Izumi

As I’ve mentioned before, one of my  favorite things about living just off Passyunk Avenue is the ability to step out of our house for a stroll, a bite to eat and/or a drink or three. During the warmer (but not too hot) months, we love taking our bulldog, Jewels, along on our jaunts. She loves it too for two reasons. First, we almost always stop at Doggie Style (it’s a pet store, folks) where she is doted upon and receives numerous treats. Second, she usually receives people food (and more attention) when we’re out to eat. Gee, this dog likes to eat. She’s obviously part of the family.  One of our favorite places to visit is Izumi Restaurant on the corner of 11th and Passyunk. We love lingering over their maki and a glass of wine.

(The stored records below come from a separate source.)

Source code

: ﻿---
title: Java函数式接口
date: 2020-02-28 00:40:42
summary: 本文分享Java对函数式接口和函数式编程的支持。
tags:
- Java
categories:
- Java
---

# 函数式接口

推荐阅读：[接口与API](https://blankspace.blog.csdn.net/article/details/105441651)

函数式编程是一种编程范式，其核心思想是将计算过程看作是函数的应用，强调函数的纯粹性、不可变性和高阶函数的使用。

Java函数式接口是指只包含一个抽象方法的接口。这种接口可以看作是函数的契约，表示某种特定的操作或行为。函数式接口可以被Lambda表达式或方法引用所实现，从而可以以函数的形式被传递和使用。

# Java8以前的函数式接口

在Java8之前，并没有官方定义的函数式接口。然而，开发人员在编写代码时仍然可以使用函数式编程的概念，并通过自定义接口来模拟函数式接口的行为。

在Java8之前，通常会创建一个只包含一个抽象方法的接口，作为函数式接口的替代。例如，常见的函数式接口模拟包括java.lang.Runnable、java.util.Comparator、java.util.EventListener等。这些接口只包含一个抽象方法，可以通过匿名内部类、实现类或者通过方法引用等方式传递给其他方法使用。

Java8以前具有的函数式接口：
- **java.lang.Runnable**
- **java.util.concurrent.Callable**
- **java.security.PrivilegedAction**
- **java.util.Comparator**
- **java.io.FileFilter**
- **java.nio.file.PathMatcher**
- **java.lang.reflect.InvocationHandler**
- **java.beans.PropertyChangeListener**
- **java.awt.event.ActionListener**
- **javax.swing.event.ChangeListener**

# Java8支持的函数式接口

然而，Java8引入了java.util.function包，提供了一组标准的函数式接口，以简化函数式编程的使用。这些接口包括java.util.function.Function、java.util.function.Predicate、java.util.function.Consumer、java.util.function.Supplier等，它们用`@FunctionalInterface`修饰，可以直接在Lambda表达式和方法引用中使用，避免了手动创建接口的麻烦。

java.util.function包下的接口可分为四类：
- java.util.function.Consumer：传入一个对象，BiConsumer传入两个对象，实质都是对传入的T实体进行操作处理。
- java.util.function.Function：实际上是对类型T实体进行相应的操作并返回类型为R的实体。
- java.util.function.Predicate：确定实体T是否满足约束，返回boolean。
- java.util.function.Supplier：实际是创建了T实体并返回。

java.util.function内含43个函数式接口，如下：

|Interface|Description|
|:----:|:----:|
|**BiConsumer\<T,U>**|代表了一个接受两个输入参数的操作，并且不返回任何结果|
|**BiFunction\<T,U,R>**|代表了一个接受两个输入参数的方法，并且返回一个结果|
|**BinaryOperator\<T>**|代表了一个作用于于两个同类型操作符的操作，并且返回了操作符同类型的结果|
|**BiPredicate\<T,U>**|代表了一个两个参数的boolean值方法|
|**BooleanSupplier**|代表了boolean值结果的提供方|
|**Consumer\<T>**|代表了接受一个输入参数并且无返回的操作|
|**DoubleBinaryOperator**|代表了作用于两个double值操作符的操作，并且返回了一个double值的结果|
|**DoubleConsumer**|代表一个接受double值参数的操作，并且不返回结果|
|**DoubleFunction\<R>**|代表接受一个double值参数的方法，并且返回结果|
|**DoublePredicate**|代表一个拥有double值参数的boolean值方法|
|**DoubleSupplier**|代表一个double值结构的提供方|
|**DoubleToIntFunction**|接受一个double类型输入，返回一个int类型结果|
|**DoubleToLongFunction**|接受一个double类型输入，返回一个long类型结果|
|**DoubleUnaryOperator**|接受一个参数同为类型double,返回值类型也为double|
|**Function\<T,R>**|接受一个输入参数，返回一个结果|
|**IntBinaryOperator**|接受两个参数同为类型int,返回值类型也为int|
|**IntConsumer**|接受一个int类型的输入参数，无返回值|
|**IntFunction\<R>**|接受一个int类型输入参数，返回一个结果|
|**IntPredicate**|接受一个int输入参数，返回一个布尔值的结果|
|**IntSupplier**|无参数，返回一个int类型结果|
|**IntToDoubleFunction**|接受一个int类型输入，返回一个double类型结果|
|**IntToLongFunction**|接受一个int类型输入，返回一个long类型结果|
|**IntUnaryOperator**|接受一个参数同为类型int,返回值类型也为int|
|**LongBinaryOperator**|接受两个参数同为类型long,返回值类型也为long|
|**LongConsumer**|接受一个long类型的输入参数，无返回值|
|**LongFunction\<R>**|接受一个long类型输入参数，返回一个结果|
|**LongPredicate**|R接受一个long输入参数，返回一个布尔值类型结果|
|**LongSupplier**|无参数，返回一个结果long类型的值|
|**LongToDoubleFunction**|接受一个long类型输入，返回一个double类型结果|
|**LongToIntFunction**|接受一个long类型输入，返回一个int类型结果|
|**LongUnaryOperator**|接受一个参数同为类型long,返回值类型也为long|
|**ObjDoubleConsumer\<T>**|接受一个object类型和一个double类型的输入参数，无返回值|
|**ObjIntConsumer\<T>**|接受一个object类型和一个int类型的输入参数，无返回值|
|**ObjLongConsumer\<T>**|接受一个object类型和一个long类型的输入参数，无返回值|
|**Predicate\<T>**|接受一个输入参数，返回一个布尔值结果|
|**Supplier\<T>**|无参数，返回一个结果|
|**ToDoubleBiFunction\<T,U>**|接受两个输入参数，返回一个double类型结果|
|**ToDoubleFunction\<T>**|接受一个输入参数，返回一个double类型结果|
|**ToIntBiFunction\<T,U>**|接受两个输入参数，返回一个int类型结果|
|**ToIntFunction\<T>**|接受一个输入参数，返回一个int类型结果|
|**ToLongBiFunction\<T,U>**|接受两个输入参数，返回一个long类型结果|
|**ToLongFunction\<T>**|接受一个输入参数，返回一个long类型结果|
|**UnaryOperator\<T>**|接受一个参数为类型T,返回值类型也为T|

A few weeks ago, we set out to do just that and our plan was thwarted. We waited at the front door. Then we waited some more. Then we flagged down a waitress who told us she’d be right with us. It was around that point that my husband thought he saw Darren Daulton walking into the restaurant. Who knows. Then we waited some more. And some more. I was not pleased. My husband knew what was coming. The waitress finally came over and told us there would be a 20-30 minute wait (after asking if we wanted an inside or outside table. Duh, lady, we have our dog with us.) I let her know how I felt about that and walked away frustrated. My husband tried to put things into perspective on our walk back down the Avenue saying things like “maybe someone else was supposed to come in tonight but they died.” Who knows. Either way, it wasn’t about the wait for an outdoor table, it was about the wait to even be acknowledged.  I may have mentioned this before, but I put some weight on being a neighborhood place. You have to put yourself out just a little bit more. Be a little friendlier.

Anyway. We went home and ordered some delicious take out from Tres Jalapenos and my trials were forgotten.

Last weekend, we decided to give it another try. We headed up 11th street on the later side–close to 9pm–and were treated to a number of empty outdoor seats. We were seated quickly and our speedy waitress whipped open our bottle of wine and poured two glasses before we could even tell her that we wanted to start with this.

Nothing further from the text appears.